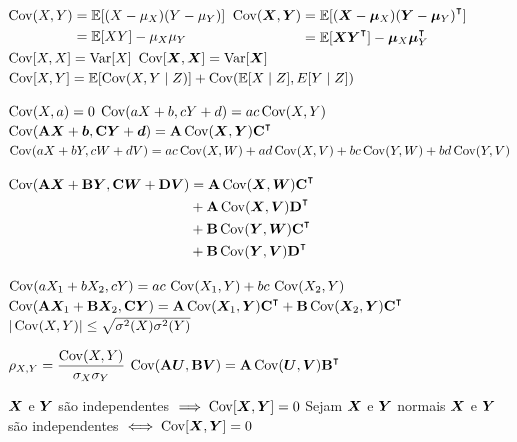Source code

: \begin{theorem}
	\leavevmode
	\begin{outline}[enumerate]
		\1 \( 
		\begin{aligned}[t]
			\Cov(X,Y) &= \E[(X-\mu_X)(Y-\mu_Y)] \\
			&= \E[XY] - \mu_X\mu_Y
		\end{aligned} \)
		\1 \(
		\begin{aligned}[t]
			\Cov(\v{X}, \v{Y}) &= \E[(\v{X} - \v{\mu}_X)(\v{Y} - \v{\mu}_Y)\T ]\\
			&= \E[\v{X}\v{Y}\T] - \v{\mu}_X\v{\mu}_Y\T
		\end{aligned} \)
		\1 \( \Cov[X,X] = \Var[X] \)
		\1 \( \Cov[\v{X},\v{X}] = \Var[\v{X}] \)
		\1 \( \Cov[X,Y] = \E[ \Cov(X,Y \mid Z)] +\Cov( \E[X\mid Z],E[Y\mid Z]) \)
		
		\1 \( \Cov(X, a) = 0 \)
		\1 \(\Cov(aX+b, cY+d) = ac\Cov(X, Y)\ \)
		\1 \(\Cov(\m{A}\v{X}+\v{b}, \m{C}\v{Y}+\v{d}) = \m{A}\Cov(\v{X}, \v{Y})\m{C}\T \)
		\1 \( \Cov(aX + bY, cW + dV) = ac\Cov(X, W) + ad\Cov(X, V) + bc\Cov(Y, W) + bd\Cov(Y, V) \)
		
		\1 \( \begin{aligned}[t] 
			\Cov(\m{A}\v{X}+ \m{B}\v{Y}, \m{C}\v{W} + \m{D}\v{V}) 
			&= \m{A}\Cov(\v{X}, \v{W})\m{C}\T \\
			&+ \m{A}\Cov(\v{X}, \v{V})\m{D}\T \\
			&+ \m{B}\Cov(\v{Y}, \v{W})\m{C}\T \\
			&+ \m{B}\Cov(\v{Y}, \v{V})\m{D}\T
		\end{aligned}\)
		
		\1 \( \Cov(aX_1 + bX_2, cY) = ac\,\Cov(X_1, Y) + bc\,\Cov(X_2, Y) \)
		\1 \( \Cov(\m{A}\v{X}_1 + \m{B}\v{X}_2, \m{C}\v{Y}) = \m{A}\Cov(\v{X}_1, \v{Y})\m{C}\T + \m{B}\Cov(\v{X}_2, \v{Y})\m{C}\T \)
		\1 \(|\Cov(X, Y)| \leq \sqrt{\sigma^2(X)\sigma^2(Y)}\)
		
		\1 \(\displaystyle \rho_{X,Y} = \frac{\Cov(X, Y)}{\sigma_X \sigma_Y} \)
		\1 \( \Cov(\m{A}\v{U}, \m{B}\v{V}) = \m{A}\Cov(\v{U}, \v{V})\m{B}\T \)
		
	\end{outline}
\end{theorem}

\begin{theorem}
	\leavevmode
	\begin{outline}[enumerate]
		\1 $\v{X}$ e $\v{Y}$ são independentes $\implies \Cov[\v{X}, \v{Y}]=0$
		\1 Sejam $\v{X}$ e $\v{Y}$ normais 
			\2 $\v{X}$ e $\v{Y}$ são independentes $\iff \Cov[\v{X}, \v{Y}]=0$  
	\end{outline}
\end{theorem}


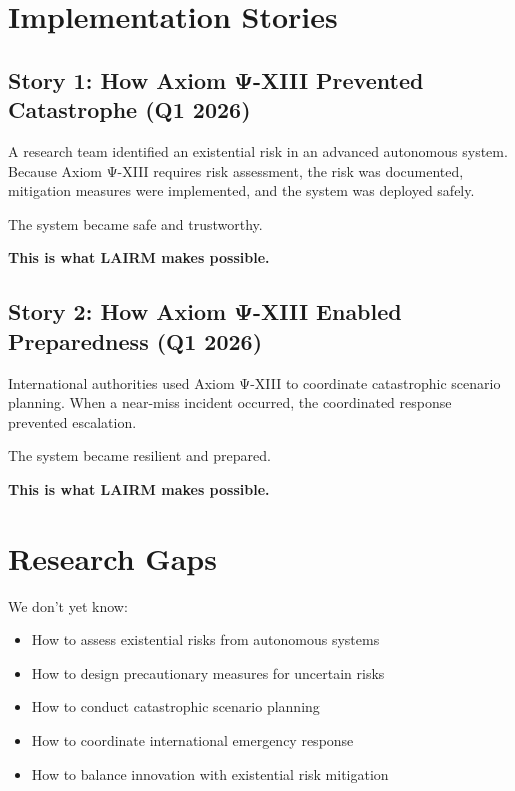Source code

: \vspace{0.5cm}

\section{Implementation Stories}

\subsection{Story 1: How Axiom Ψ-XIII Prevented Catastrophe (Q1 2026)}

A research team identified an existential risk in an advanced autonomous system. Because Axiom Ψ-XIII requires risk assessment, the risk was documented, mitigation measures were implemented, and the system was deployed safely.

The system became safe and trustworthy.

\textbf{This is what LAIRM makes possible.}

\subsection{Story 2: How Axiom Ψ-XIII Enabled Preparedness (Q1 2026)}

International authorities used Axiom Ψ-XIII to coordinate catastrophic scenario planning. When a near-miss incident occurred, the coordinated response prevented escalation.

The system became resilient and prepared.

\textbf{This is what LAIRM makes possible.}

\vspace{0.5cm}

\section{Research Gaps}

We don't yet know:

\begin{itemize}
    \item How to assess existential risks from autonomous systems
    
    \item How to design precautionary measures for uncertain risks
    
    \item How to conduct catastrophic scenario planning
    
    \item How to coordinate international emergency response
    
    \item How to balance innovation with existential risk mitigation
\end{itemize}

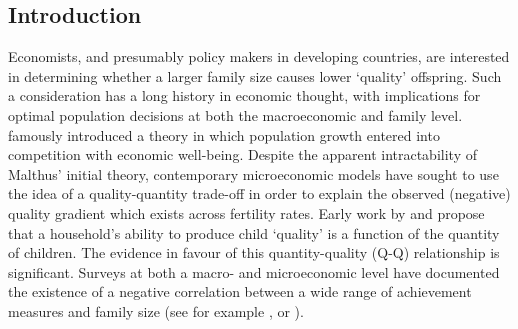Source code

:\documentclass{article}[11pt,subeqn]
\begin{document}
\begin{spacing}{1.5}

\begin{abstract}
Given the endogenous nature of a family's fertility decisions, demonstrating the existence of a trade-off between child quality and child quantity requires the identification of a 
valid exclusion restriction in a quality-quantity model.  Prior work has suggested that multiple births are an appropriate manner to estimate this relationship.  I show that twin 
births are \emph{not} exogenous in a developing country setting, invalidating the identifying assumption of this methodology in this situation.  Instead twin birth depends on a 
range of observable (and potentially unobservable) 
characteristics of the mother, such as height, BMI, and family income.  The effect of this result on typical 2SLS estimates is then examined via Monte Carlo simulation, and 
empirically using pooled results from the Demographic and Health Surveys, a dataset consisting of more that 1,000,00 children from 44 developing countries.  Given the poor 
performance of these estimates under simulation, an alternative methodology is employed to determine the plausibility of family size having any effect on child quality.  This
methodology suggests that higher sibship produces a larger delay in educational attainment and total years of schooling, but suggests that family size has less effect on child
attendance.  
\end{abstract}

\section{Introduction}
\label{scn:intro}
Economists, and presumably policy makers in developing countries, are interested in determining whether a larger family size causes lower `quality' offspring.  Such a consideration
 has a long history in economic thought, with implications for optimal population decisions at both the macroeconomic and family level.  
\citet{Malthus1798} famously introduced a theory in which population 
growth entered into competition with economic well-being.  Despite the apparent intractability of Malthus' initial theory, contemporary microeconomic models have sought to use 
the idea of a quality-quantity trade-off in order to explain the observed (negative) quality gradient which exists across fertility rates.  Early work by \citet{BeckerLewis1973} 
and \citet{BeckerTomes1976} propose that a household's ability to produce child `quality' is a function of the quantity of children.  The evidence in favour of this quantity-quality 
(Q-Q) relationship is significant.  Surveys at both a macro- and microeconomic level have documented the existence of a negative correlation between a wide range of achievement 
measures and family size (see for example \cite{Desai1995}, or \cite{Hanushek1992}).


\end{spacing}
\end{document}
************
Give back exactly the lines that run from the line with "the idea of" through the close of the material, counting both ends, and nothing more.

■ **Solution to the exercise**:
the idea of a quality-quantity trade-off in order to explain the observed (negative) quality gradient which exists across fertility rates.  Early work by \citet{BeckerLewis1973} 
and \citet{BeckerTomes1976} propose that a household's ability to produce child `quality' is a function of the quantity of children.  The evidence in favour of this quantity-quality 
(Q-Q) relationship is significant.  Surveys at both a macro- and microeconomic level have documented the existence of a negative correlation between a wide range of achievement 
measures and family size (see for example \cite{Desai1995}, or \cite{Hanushek1992}).


\end{spacing}
\end{document}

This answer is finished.